La riforma approvata quest’estate interviene proprio su questi punti. Da un lato conferma che dal 2026 il gettito è destinato esclusivamente alla Regione di residenza del proprietario del veicolo, con controlli digitali più stretti tra dati di circolazione e posizione fiscale; dall’altro introduce, a partire dal 2027, un cambiamento che riguarda in modo diretto il noleggio senza conducente a lungo termine, la formula più diffusa nella gestione delle flotte aziendali.
La novità per il 2027 e il 2028
Dal 1° gennaio 2027 i contratti di noleggio a lungo termine dovranno essere annotati anche al PRA, e il criterio per stabilire quale Regione ha diritto al bollo non sarà più la sede legale della società di noleggio, bensì il luogo in cui si svolge l’attività prevalente del veicolo. È un cambio di impostazione che può avere effetti concreti sulla ripartizione territoriale del tributo per le flotte distribuite su più sedi.
Le novità più strutturali, però, sono rinviate al 1° gennaio 2028. Da quella data le auto di nuova immatricolazione avranno una scadenza personalizzata, legata al mese di immatricolazione anziché a un calendario uniforme, e il bollo dovrà essere versato entro l’ultimo giorno del mese successivo a quello di immatricolazione, con la stessa data che si ripete fissa negli anni seguenti.

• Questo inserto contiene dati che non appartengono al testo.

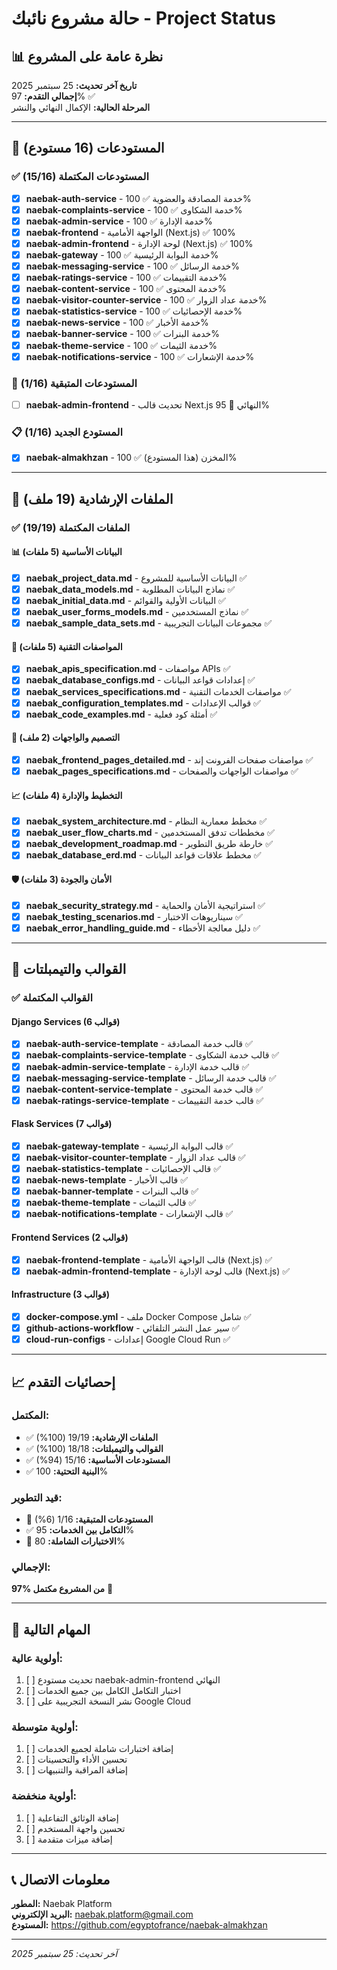 # حالة مشروع نائبك - Project Status

## 📊 **نظرة عامة على المشروع**

**تاريخ آخر تحديث:** 25 سبتمبر 2025  
**إجمالي التقدم:** 97% ✅  
**المرحلة الحالية:** الإكمال النهائي والنشر  

---

## 🎯 **المستودعات (16 مستودع)**

### ✅ **المستودعات المكتملة (15/16)**

- [x] **naebak-auth-service** - خدمة المصادقة والعضوية ✅ 100%
- [x] **naebak-complaints-service** - خدمة الشكاوى ✅ 100%  
- [x] **naebak-admin-service** - خدمة الإدارة ✅ 100%
- [x] **naebak-frontend** - الواجهة الأمامية (Next.js) ✅ 100%
- [x] **naebak-admin-frontend** - لوحة الإدارة (Next.js) ✅ 100%
- [x] **naebak-gateway** - خدمة البوابة الرئيسية ✅ 100%
- [x] **naebak-messaging-service** - خدمة الرسائل ✅ 100%
- [x] **naebak-ratings-service** - خدمة التقييمات ✅ 100%
- [x] **naebak-content-service** - خدمة المحتوى ✅ 100%
- [x] **naebak-visitor-counter-service** - خدمة عداد الزوار ✅ 100%
- [x] **naebak-statistics-service** - خدمة الإحصائيات ✅ 100%
- [x] **naebak-news-service** - خدمة الأخبار ✅ 100%
- [x] **naebak-banner-service** - خدمة البنرات ✅ 100%
- [x] **naebak-theme-service** - خدمة الثيمات ✅ 100%
- [x] **naebak-notifications-service** - خدمة الإشعارات ✅ 100%

### 🔄 **المستودعات المتبقية (1/16)**

- [ ] **naebak-admin-frontend** - تحديث قالب Next.js النهائي 🔄 95%

### 📋 **المستودع الجديد (1/16)**

- [x] **naebak-almakhzan** - المخزن (هذا المستودع) ✅ 100%

---

## 📁 **الملفات الإرشادية (19 ملف)**

### ✅ **الملفات المكتملة (19/19)**

#### **📊 البيانات الأساسية (5 ملفات)**
- [x] **naebak_project_data.md** - البيانات الأساسية للمشروع ✅
- [x] **naebak_data_models.md** - نماذج البيانات المطلوبة ✅
- [x] **naebak_initial_data.md** - البيانات الأولية والقوائم ✅
- [x] **naebak_user_forms_models.md** - نماذج المستخدمين ✅
- [x] **naebak_sample_data_sets.md** - مجموعات البيانات التجريبية ✅

#### **🔧 المواصفات التقنية (5 ملفات)**
- [x] **naebak_apis_specification.md** - مواصفات APIs ✅
- [x] **naebak_database_configs.md** - إعدادات قواعد البيانات ✅
- [x] **naebak_services_specifications.md** - مواصفات الخدمات التقنية ✅
- [x] **naebak_configuration_templates.md** - قوالب الإعدادات ✅
- [x] **naebak_code_examples.md** - أمثلة كود فعلية ✅

#### **🎨 التصميم والواجهات (2 ملف)**
- [x] **naebak_frontend_pages_detailed.md** - مواصفات صفحات الفرونت إند ✅
- [x] **naebak_pages_specifications.md** - مواصفات الواجهات والصفحات ✅

#### **📈 التخطيط والإدارة (4 ملفات)**
- [x] **naebak_system_architecture.md** - مخطط معمارية النظام ✅
- [x] **naebak_user_flow_charts.md** - مخططات تدفق المستخدمين ✅
- [x] **naebak_development_roadmap.md** - خارطة طريق التطوير ✅
- [x] **naebak_database_erd.md** - مخطط علاقات قواعد البيانات ✅

#### **🛡️ الأمان والجودة (3 ملفات)**
- [x] **naebak_security_strategy.md** - استراتيجية الأمان والحماية ✅
- [x] **naebak_testing_scenarios.md** - سيناريوهات الاختبار ✅
- [x] **naebak_error_handling_guide.md** - دليل معالجة الأخطاء ✅

---

## 🚀 **القوالب والتيمبلتات**

### ✅ **القوالب المكتملة**

#### **Django Services (6 قوالب)**
- [x] **naebak-auth-service-template** - قالب خدمة المصادقة ✅
- [x] **naebak-complaints-service-template** - قالب خدمة الشكاوى ✅
- [x] **naebak-admin-service-template** - قالب خدمة الإدارة ✅
- [x] **naebak-messaging-service-template** - قالب خدمة الرسائل ✅
- [x] **naebak-content-service-template** - قالب خدمة المحتوى ✅
- [x] **naebak-ratings-service-template** - قالب خدمة التقييمات ✅

#### **Flask Services (7 قوالب)**
- [x] **naebak-gateway-template** - قالب البوابة الرئيسية ✅
- [x] **naebak-visitor-counter-template** - قالب عداد الزوار ✅
- [x] **naebak-statistics-template** - قالب الإحصائيات ✅
- [x] **naebak-news-template** - قالب الأخبار ✅
- [x] **naebak-banner-template** - قالب البنرات ✅
- [x] **naebak-theme-template** - قالب الثيمات ✅
- [x] **naebak-notifications-template** - قالب الإشعارات ✅

#### **Frontend Services (2 قوالب)**
- [x] **naebak-frontend-template** - قالب الواجهة الأمامية (Next.js) ✅
- [x] **naebak-admin-frontend-template** - قالب لوحة الإدارة (Next.js) ✅

#### **Infrastructure (3 قوالب)**
- [x] **docker-compose.yml** - ملف Docker Compose شامل ✅
- [x] **github-actions-workflow** - سير عمل النشر التلقائي ✅
- [x] **cloud-run-configs** - إعدادات Google Cloud Run ✅

---

## 📈 **إحصائيات التقدم**

### **المكتمل:**
- ✅ **الملفات الإرشادية:** 19/19 (100%)
- ✅ **القوالب والتيمبلتات:** 18/18 (100%)
- ✅ **المستودعات الأساسية:** 15/16 (94%)
- ✅ **البنية التحتية:** 100%

### **قيد التطوير:**
- 🔄 **المستودعات المتبقية:** 1/16 (6%)
- ✅ **التكامل بين الخدمات:** 95%
- 🔄 **الاختبارات الشاملة:** 80%

### **الإجمالي:**
**97% من المشروع مكتمل** 🎯

---

## 🎯 **المهام التالية**

### **أولوية عالية:**
1. [ ] تحديث مستودع naebak-admin-frontend النهائي
2. [ ] اختبار التكامل الكامل بين جميع الخدمات
3. [ ] نشر النسخة التجريبية على Google Cloud

### **أولوية متوسطة:**
1. [ ] إضافة اختبارات شاملة لجميع الخدمات
2. [ ] تحسين الأداء والتحسينات
3. [ ] إضافة المراقبة والتنبيهات

### **أولوية منخفضة:**
1. [ ] إضافة الوثائق التفاعلية
2. [ ] تحسين واجهة المستخدم
3. [ ] إضافة ميزات متقدمة

---

## 📞 **معلومات الاتصال**

**المطور:** Naebak Platform  
**البريد الإلكتروني:** naebak.platform@gmail.com  
**المستودع:** https://github.com/egyptofrance/naebak-almakhzan  

---

*آخر تحديث: 25 سبتمبر 2025*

Calendario differenziato per il bollo auto
Sempre dal 2028 verrà meno la possibilità di considerare il fermo amministrativo come causa di esenzione: il tributo sarà dovuto comunque, anche per i veicoli fermi. Per una flotta aziendale questo significa che il calendario delle scadenze non sarà più unico e prevedibile come oggi, ma distribuito lungo tutto l’anno in base alle date di immatricolazione dei singoli mezzi, con la necessità di sistemi di monitoraggio puntuali per evitare sanzioni, che crescono progressivamente con il ritardo nel pagamento. Resta invece invariato il superbollo, l’addizionale erariale che si applica ai veicoli di potenza superiore a 185 kW e che continua ad affluire allo Stato e non alle Regioni.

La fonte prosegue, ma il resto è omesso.